インバウンド客がアマゾン・ジャパンの商品を免税価格で購入可能に
(日本、世界)
デジタルマーケティング部ECビジネス課
2025年07月23日
インバウンド(訪日外国人)向けの免税EC(電子商取引)プラットフォーム「タックス・フリー・オンライン(TaxFreeOnline.jp、以下TFO)」(注)を運営するスタートアップ企業のアイエントマージは7月4日、アマゾン・ジャパン(米国アマゾンの日本法人)で販売されている一部の商品の取り扱いを開始した。

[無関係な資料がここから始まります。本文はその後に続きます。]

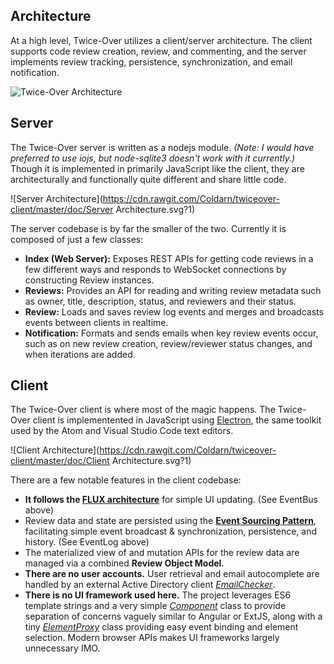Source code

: ## Architecture

At a high level, Twice-Over utilizes a client/server architecture. The client supports code review creation, review, and commenting, and the server implements review tracking, persistence, synchronization, and email notification.

![Twice-Over Architecture](https://cdn.rawgit.com/Coldarn/twiceover-client/master/doc/Architecture.svg?5)

## Server

The Twice-Over server is written as a nodejs module. *(Note: I would have preferred to use iojs, but node-sqlite3 doesn't work with it currently.)* Though it is implemented in primarily JavaScript like the client, they are architecturally and functionally quite different and share little code.

![Server Architecture](https://cdn.rawgit.com/Coldarn/twiceover-client/master/doc/Server Architecture.svg?1)

The server codebase is by far the smaller of the two. Currently it is composed of just a few classes:

 - **Index (Web Server):** Exposes REST APIs for getting code reviews in a few different ways and responds to WebSocket connections by constructing Review instances.
 - **Reviews:** Provides an API for reading and writing review metadata such as owner, title, description, status, and reviewers and their status.
 - **Review:** Loads and saves review log events and merges and broadcasts events between clients in realtime.
 - **Notification:** Formats and sends emails when key review events occur, such as on new review creation, review/reviewer status changes, and when iterations are added.

## Client
 
The Twice-Over client is where most of the magic happens. The Twice-Over client is implementented in JavaScript using [Electron](http://electron.atom.io/), the same toolkit used by the Atom and Visual Studio Code text editors.

![Client Architecture](https://cdn.rawgit.com/Coldarn/twiceover-client/master/doc/Client Architecture.svg?1)

There are a few notable features in the client codebase:

 - **It follows the [FLUX architecture](https://facebook.github.io/flux/)** for simple UI updating. (See EventBus above)
 - Review data and state are persisted using the **[Event Sourcing Pattern](https://msdn.microsoft.com/en-us/library/dn589792.aspx)**, facilitating simple event broadcast & synchronization, persistence, and history. (See EventLog above)
 - The materialized view of and mutation APIs for the review data are managed via a combined **Review Object Model**.
 - **There are no user accounts.** User retrieval and email autocomplete are handled by an external Active Directory client [*EmailChecker*](https://github.com/Coldarn/twiceover-emailchecker).
 - **There is no UI framework used here.** The project leverages ES6 template strings and a very simple [*Component*](https://github.com/Coldarn/twiceover-client/blob/master/app/ui/util/Component.js) class to provide separation of concerns vaguely similar to Angular or ExtJS, along with a tiny [*ElementProxy*](https://github.com/Coldarn/twiceover-client/blob/master/app/ui/util/ElementProxy.js) class providing easy event binding and element selection. Modern browser APIs makes UI frameworks largely unnecessary IMO.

これにより、非居住者(主にインバウンド客)は、TFO上に掲載されたアマゾン・ジャパンの商品を免税価格で購入することが可能となった。
2025年7月現在、TFOを通じて購入可能なアマゾン・ジャパンの商品群は、菓子・飲料、ホーム・キッチン、化粧品、パーソナルケア商品で、アイエントマージによると、今後は家電製品や美容家電なども掲載を予定している。非居住者がTFO上で購入した商品は、商品の出品者の責任のもと免税品専用の袋に封入され、購入者は同社が運営する羽田空港、成田空港、関西空港の指定所でパスポートの提示と引き換えに受け取りが可能だ。

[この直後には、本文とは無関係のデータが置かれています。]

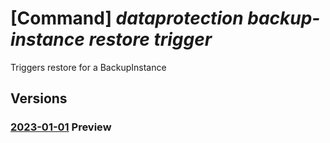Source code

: # [Command] _dataprotection backup-instance restore trigger_

Triggers restore for a BackupInstance

## Versions

### [2023-01-01](/Resources/mgmt-plane/L3N1YnNjcmlwdGlvbnMve30vcmVzb3VyY2Vncm91cHMve30vcHJvdmlkZXJzL21pY3Jvc29mdC5kYXRhcHJvdGVjdGlvbi9iYWNrdXB2YXVsdHMve30vYmFja3VwaW5zdGFuY2VzL3t9L3Jlc3RvcmU=/2023-01-01.xml) **Preview**

<!-- mgmt-plane /subscriptions/{}/resourcegroups/{}/providers/microsoft.dataprotection/backupvaults/{}/backupinstances/{}/restore 2023-01-01 -->
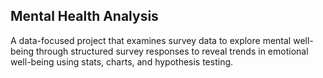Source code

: ## Mental Health Analysis
A data-focused project that examines survey data to explore mental well-being through structured survey responses to reveal trends in emotional well-being using stats, charts, and hypothesis testing.
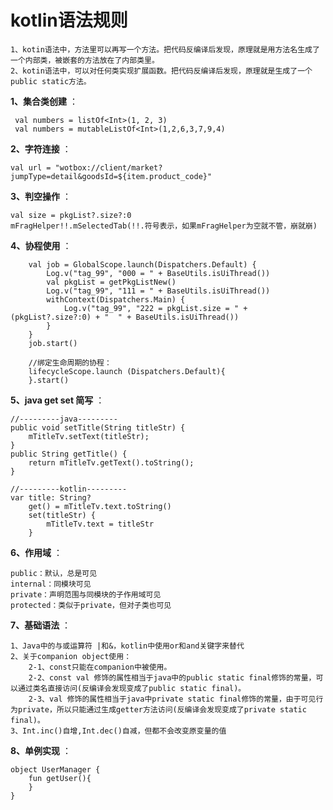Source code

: # kotlin语法规则

    1、kotin语法中，方法里可以再写一个方法。把代码反编译后发现，原理就是用方法名生成了一个内部类，被嵌套的方法放在了内部类里。
    2、kotin语法中，可以对任何类实现扩展函数。把代码反编译后发现，原理就是生成了一个public static方法。

**1、集合类创建** ：

     val numbers = listOf<Int>(1, 2, 3)
     val numbers = mutableListOf<Int>(1,2,6,3,7,9,4)

**2、字符连接** ：

    val url = "wotbox://client/market?jumpType=detail&goodsId=${item.product_code}"

**3、判空操作** ：

    val size = pkgList?.size?:0
    mFragHelper!!.mSelectedTab(!!.符号表示，如果mFragHelper为空就不管，崩就崩)

**4、协程使用** ：

        val job = GlobalScope.launch(Dispatchers.Default) {
            Log.v("tag_99", "000 = " + BaseUtils.isUiThread())
            val pkgList = getPkgListNew()
            Log.v("tag_99", "111 = " + BaseUtils.isUiThread())
            withContext(Dispatchers.Main) {
                Log.v("tag_99", "222 = pkgList.size = " + (pkgList?.size?:0) + "  " + BaseUtils.isUiThread())
            }
        }
        job.start()

        //绑定生命周期的协程：
        lifecycleScope.launch (Dispatchers.Default){
        }.start()

**5、java get set 简写** ：

    //---------java---------
    public void setTitle(String titleStr) {
        mTitleTv.setText(titleStr);
    }
    public String getTitle() {
        return mTitleTv.getText().toString();
    }

    //---------kotlin---------
    var title: String?
        get() = mTitleTv.text.toString()
        set(titleStr) {
            mTitleTv.text = titleStr
        }

**6、作用域** ：

    public：默认，总是可见
    internal：同模块可见
    private：声明范围与同模块的子作用域可见
    protected：类似于private，但对子类也可见

**7、基础语法** ：

    1、Java中的与或运算符 |和&，kotlin中使用or和and关键字来替代
    2、关于companion object使用：
        2-1、const只能在companion中被使用。
        2-2、const val 修饰的属性相当于java中的public static final修饰的常量，可以通过类名直接访问(反编译会发现变成了public static final)。
        2-3、val 修饰的属性相当于java中private static final修饰的常量，由于可见行为private，所以只能通过生成getter方法访问(反编译会发现变成了private static final)。
    3、Int.inc()自增,Int.dec()自减，但都不会改变原变量的值

**8、单例实现** ：

    object UserManager {
        fun getUser(){
        }
    }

インバウンド客の中では、限られた訪日期間を有効に使いたいという「時短ニーズ」と、荷物や土産物を持ち歩いて観光したくないという「手ぶら観光ニーズ」が高まってきている。前者は、モノ消費(買い物)への時間をコト消費(体験)への時間に十分当てていくことで、タイムパフォーマンスを重視する考えに沿う。後者は、旅行地点のホッピング時の不自由さの解消や、携行荷物が比較的多くなるファミリー層への利便性向上や、買い物消費額の上昇につながる。
日本政府観光局(JNTO)は7月16日、2025年上半期(1~6月)のインバウンド客数が2,151万8,100人となり、過去最速で2,000万人を突破したと発表した。また、6月の単月では337万7,800人(前年同月比7.6%増)となり、同月の過去最高を記録した。出身国・地域別では、米国が単月の過去最高で、韓国や台湾、シンガポールなど15カ国・地域でも6月の最高記録だった。

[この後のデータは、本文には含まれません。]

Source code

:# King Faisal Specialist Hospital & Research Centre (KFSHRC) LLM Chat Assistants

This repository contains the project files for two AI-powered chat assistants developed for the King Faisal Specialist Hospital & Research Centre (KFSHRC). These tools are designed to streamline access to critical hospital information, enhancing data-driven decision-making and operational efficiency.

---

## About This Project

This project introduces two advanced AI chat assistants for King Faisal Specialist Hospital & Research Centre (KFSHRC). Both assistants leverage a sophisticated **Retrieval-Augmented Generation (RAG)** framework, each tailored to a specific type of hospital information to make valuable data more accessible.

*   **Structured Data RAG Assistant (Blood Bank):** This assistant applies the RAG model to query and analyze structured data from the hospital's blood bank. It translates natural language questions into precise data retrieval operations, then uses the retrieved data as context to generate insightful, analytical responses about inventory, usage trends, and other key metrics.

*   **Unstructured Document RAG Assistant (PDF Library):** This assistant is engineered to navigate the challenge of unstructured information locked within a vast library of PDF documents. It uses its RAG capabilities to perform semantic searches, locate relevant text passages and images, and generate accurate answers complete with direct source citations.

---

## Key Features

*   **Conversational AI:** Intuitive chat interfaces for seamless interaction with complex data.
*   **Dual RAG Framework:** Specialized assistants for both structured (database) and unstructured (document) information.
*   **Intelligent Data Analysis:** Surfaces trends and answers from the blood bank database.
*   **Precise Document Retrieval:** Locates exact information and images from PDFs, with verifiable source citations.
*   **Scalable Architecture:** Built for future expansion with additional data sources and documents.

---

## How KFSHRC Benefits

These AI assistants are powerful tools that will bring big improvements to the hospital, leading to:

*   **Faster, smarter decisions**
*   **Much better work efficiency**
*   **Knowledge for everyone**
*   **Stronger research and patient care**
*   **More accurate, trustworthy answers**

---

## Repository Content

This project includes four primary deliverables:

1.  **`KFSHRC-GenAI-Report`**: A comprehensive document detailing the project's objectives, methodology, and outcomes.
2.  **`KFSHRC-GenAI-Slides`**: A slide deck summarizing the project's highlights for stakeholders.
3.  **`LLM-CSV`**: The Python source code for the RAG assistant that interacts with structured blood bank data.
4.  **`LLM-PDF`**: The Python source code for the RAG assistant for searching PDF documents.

インバウンド客が増加するにあたり、買い物をする店舗においては、免税手続きなどを行うと、日本人への接客よりも時間を要し、接客単価が高くなる傾向にある。そのため、オンラインで免税購入が可能なECプラットフォームの利用が増えると、店舗における人手不足解消への一助となると期待されている。
(注)アイエントマージは2023年創業のスタートアップ企業(東京都渋谷区)で、TFOは、取得した国内特許(特許第6554640号)に基づいた、日本初の免税ECプラットフォーム。2025年7月現在、アマゾン・ジャパンの商品を含め商品数は1万2,000点以上。プラットフォーム上で免税購入された商品は、日本国内の主要空港・駅または提携先宿泊施設の計54地点で、購入者のパスポートの確認後に受け取れる。63カ国・地域のインバウンド客の利用実績を持つ。